These are the five best supplements experienced gym goers recommend 2 years ago

These are the five best supplements experienced gym goers recommend

When selecting the supplements you need to support your goals, it can be a bit of a minefield

The fitness industry has grown exponentially over the last 10-15 years, and with it so has the number of supplements in existence.


Some are more effective than others in helping you build bigger biceps or burn off abdominal fat.

Which supps are the most effective according to hardened gym goers?

Recent research delved into this topic. Around 1,000 people were surveyed in total and asked how they rated various supplements.

The top five most effective supps according to experienced gym goers were:

  • Whey protein
  • Pre-workout
  • Caffeine
  • Vegetable protein
  • Creatine


Whey protein

Atop the study's list of most effective gym supplements is whey protein. Originally formed from a cheese by-product, whey is by far the most popular sports supplement on the planet.

There are many kinds of protein available, but whey is highest in branched chain amino acids (BCAAs). These aminos effectively act as the building blocks of muscle tissue. A dairy source such as whey is also rich in leucine, the most potent BCAA.

Side effects: There aren't many limitations to a whey shake, but those with a lactose intolerance should clearly avoid.



The second-best supplement according to experienced gym goers, pre-workout supplements are based on pure caffeine, but often also contain a myriad of other ingredients.

Taurine, guarana, beta-alanine, green tea extract are among the most common additions to a pre-workout.

If you're in need of an extra edge to stack some more weight on the bar, pre-workouts can work.

Side effects: They aren't the most reliable of supplements, however. The ingredients can interrupt your sleep if you take them too late in the day. People with pre-existing heart conditions or anxiety should also limit their use, or at least speak to a doctor beforehand.



The main ingredient in pre-workouts, caffeine works by stimulating your adrenal glands to produce, you've guessed it - adrenaline.

It provides a boost to your training in reducing your perceived rate of exertion. Sound too sciency? This just means those heavy lifts will be seen by your body as easier to perform.


Caffeine can help you train harder and for longer due to these effects. Although it's the primary ingredient in a pre-workout supplement, caffeine can be taken via coffee or tea too.

Side effects: These generally remain the same as a pre-workout. Take excessive amounts too late in the day and you'll still be staring at the ceiling into the early hours. With a black coffee, you know exactly what you're getting - which isn't always the case with a pre-workout.

Vegetable protein

As veganism grows alongside an increasing awareness of the environmental impact of livestock farming, veggie protein is becoming quite common.

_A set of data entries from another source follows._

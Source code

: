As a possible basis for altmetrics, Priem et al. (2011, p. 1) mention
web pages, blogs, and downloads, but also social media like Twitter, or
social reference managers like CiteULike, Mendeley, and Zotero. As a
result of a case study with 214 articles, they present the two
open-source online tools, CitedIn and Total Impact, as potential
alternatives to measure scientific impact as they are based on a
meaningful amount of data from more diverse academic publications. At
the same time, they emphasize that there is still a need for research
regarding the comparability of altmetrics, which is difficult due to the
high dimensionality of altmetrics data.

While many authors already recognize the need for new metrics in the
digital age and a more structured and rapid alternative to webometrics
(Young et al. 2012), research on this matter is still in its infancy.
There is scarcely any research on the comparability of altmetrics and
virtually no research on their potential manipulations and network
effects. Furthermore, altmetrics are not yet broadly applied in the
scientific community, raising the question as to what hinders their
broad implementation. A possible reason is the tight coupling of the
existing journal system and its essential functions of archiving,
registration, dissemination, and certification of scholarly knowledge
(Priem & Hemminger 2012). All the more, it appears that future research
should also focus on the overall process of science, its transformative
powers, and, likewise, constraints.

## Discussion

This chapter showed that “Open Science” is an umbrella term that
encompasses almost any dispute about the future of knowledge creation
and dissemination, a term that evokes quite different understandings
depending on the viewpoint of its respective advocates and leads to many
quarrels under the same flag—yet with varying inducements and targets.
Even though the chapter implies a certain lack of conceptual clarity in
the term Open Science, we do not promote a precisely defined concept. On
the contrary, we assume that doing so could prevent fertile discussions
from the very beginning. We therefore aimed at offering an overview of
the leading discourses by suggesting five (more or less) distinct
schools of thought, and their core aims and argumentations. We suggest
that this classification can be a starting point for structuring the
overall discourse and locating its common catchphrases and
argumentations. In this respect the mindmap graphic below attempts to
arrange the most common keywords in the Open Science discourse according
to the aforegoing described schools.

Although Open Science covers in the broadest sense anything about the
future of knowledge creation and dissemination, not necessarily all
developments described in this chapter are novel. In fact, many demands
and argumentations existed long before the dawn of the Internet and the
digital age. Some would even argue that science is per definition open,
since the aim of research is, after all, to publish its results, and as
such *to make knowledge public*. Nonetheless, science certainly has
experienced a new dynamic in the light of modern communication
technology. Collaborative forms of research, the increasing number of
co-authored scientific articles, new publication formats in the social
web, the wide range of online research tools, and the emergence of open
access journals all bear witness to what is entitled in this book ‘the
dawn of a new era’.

The main limitation to a plant-based diet is not being able to find a single protein source which packs as much protein as a chicken breast or salmon fillet.

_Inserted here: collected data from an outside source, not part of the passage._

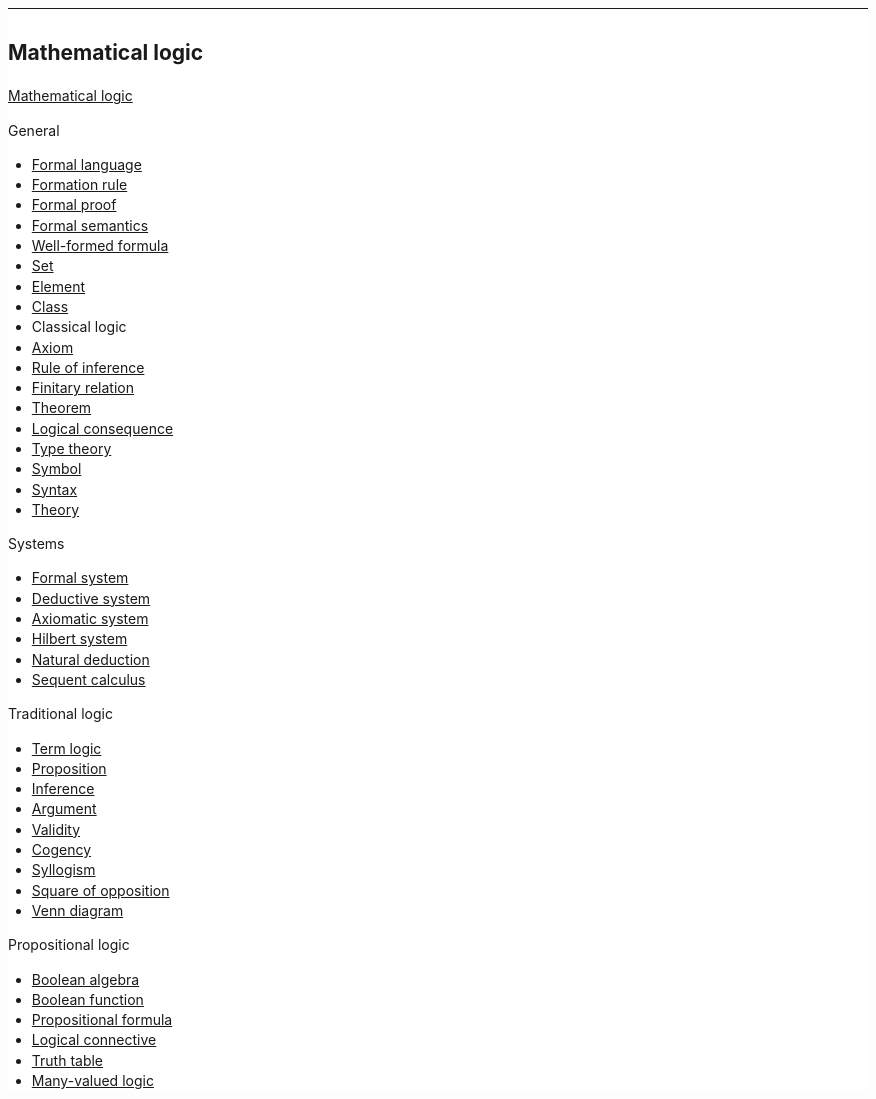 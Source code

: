 
---

## Mathematical logic
[Mathematical logic](https://www.wikiwand.com/en/Mathematical_logic)

General
- [Formal language](https://www.wikiwand.com/en/Formal_language)
- [Formation rule](https://www.wikiwand.com/en/Formation_rule)
- [Formal proof](https://www.wikiwand.com/en/Formal_proof)
- [Formal semantics](https://www.wikiwand.com/en/Formal_semantics_(logic))
- [Well-formed formula](https://www.wikiwand.com/en/Well-formed_formula)
- [Set](https://www.wikiwand.com/en/Set_(mathematics))
- [Element](https://www.wikiwand.com/en/Element_(mathematics))
- [Class](https://www.wikiwand.com/en/Class_(set_theory))
- Classical logic
- [Axiom](https://www.wikiwand.com/en/Axiom)
- [Rule of inference](https://www.wikiwand.com/en/Rule_of_inference)
- [Finitary relation](https://www.wikiwand.com/en/Finitary_relation)
- [Theorem](https://www.wikiwand.com/en/Theorem)
- [Logical consequence](https://www.wikiwand.com/en/Logical_consequence)
- [Type theory](https://www.wikiwand.com/en/Type_theory)
- [Symbol](https://www.wikiwand.com/en/Symbol_(formal))
- [Syntax](https://www.wikiwand.com/en/Syntax_(logic))
- [Theory](https://www.wikiwand.com/en/Theory_(mathematical_logic))

Systems
- [Formal system](https://www.wikiwand.com/en/Formal_system)
- [Deductive system](https://www.wikiwand.com/en/Deductive_system)
- [Axiomatic system](https://www.wikiwand.com/en/Axiomatic_system)
- [Hilbert system](https://www.wikiwand.com/en/Hilbert_system)
- [Natural deduction](https://www.wikiwand.com/en/Natural_deduction)
- [Sequent calculus](https://www.wikiwand.com/en/Sequent_calculus)

Traditional logic
- [Term logic](https://www.wikiwand.com/en/Term_logic)
- [Proposition](https://www.wikiwand.com/en/Proposition)
- [Inference](https://www.wikiwand.com/en/Inference)
- [Argument](https://www.wikiwand.com/en/Argument)
- [Validity](https://www.wikiwand.com/en/Validity)
- [Cogency](https://www.wikiwand.com/en/Cogency)
- [Syllogism](https://www.wikiwand.com/en/Syllogism)
- [Square of opposition](https://www.wikiwand.com/en/Square_of_opposition)
- [Venn diagram](https://www.wikiwand.com/en/Venn_diagram)

Propositional logic
- [Boolean algebra](https://www.wikiwand.com/en/Boolean_algebra)
- [Boolean function](https://www.wikiwand.com/en/Boolean_function)
- [Propositional formula](https://www.wikiwand.com/en/Propositional_formula)
- [Logical connective](https://www.wikiwand.com/en/Logical_connective)
- [Truth table](https://www.wikiwand.com/en/Truth_table)
- [Many-valued logic](https://www.wikiwand.com/en/Many-valued_logic)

The solution is to combine numerous meat-free sources into one meal - and it's this which gives vegetable protein its strength. Often made up of a mix of pea, hemp and soy, vegetable protein can prove an effective way of building meat-free muscle mass.

Side-effects: Plant-based protein isn't as rapidly absorbed as whey, for example. This makes it less effective immediately pre or post-training. However, as a meal replacement shake for the plant-based people out there, it ticks your boxes.

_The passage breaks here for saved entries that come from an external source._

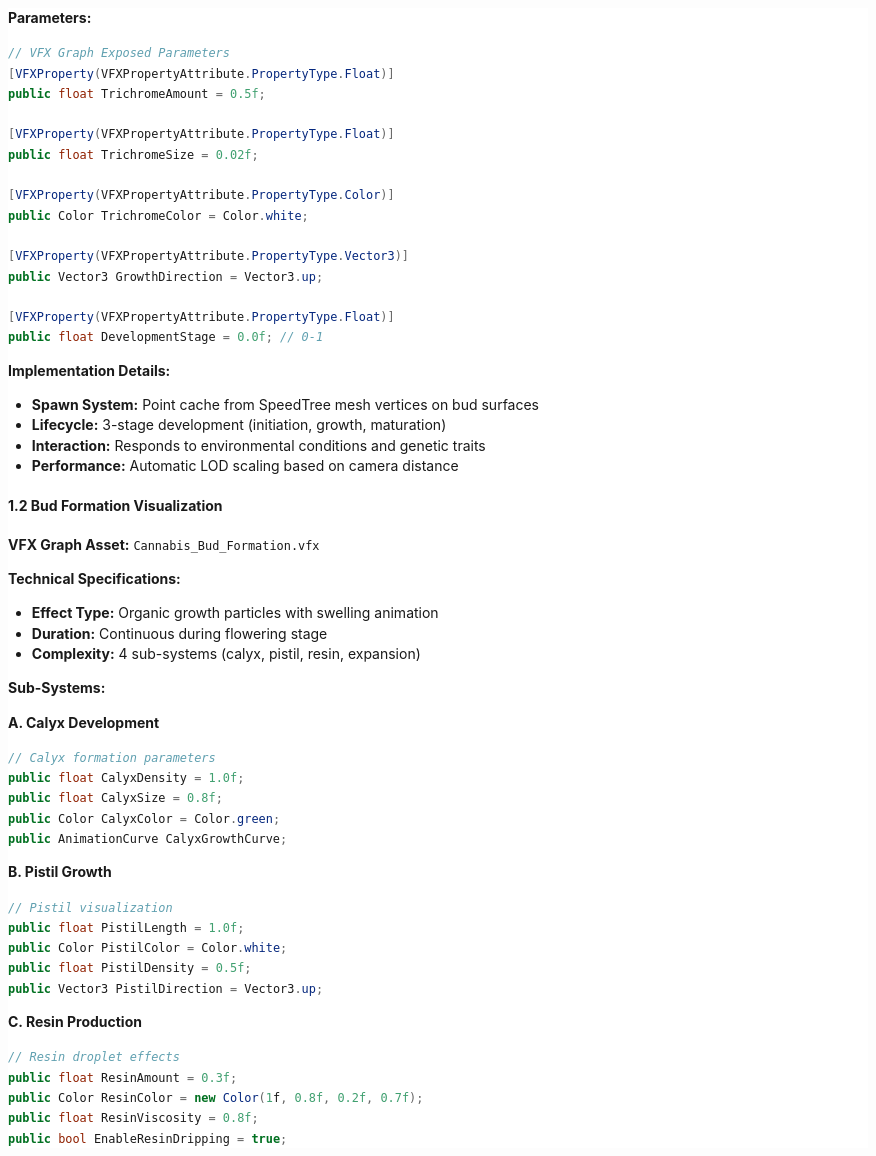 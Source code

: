 **Parameters:**
```csharp
// VFX Graph Exposed Parameters
[VFXProperty(VFXPropertyAttribute.PropertyType.Float)]
public float TrichromeAmount = 0.5f;

[VFXProperty(VFXPropertyAttribute.PropertyType.Float)]
public float TrichromeSize = 0.02f;

[VFXProperty(VFXPropertyAttribute.PropertyType.Color)]
public Color TrichromeColor = Color.white;

[VFXProperty(VFXPropertyAttribute.PropertyType.Vector3)]
public Vector3 GrowthDirection = Vector3.up;

[VFXProperty(VFXPropertyAttribute.PropertyType.Float)]
public float DevelopmentStage = 0.0f; // 0-1
```

**Implementation Details:**
- **Spawn System:** Point cache from SpeedTree mesh vertices on bud surfaces
- **Lifecycle:** 3-stage development (initiation, growth, maturation)
- **Interaction:** Responds to environmental conditions and genetic traits
- **Performance:** Automatic LOD scaling based on camera distance

#### 1.2 Bud Formation Visualization

**VFX Graph Asset:** `Cannabis_Bud_Formation.vfx`

**Technical Specifications:**
- **Effect Type:** Organic growth particles with swelling animation
- **Duration:** Continuous during flowering stage
- **Complexity:** 4 sub-systems (calyx, pistil, resin, expansion)

**Sub-Systems:**

**A. Calyx Development**
```csharp
// Calyx formation parameters
public float CalyxDensity = 1.0f;
public float CalyxSize = 0.8f;
public Color CalyxColor = Color.green;
public AnimationCurve CalyxGrowthCurve;
```

**B. Pistil Growth**
```csharp
// Pistil visualization
public float PistilLength = 1.0f;
public Color PistilColor = Color.white;
public float PistilDensity = 0.5f;
public Vector3 PistilDirection = Vector3.up;
```

**C. Resin Production**
```csharp
// Resin droplet effects
public float ResinAmount = 0.3f;
public Color ResinColor = new Color(1f, 0.8f, 0.2f, 0.7f);
public float ResinViscosity = 0.8f;
public bool EnableResinDripping = true;
```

You'd be forgiven for thinking whey protein was the most-researched supplement on the shelves. It's actually not - that would be creatine.

Creatine monohydrate, to be precise. When you lift weights, your body taps into its ATP energy system. When this occurs, levels are reduced and pumped back into the body as ADP.

Don't be too put off by the science - creatine just helps turn ADP back into ATP energy that your body can put to great use pumping iron.

It boosts short, sharp bursts of intense power and strength - such as weight training and sprinting. Most commonly found in powder or pill form, opt for the monohydrate kind as that is the most-studied variety.

Side-effects: Creatine won't be much use if you don't lift weights or spend most of your training time engaging in endurance activities. But those scare stories about creatine causing cancer, baldness or kidney problems? None of these claims have been proven by science.

Forget fat burners

Although gym newbies ranked fat burners in their top five supplements, advanced gym goers didn't. There is ample reason for this.

The best way to burn fat is to adopt a diet that has you in a calorie deficit. Burn off or consume fewer calories than you take in, and you'll lose weight naturally.

Add some weight training on top to protect muscle tissue and BOOM - a recipe for success.

All about the essentials

It has to be said that supplements serve only as a cherry on the top of your overall training and diet plan. Get these in check before seeking help from any of the above.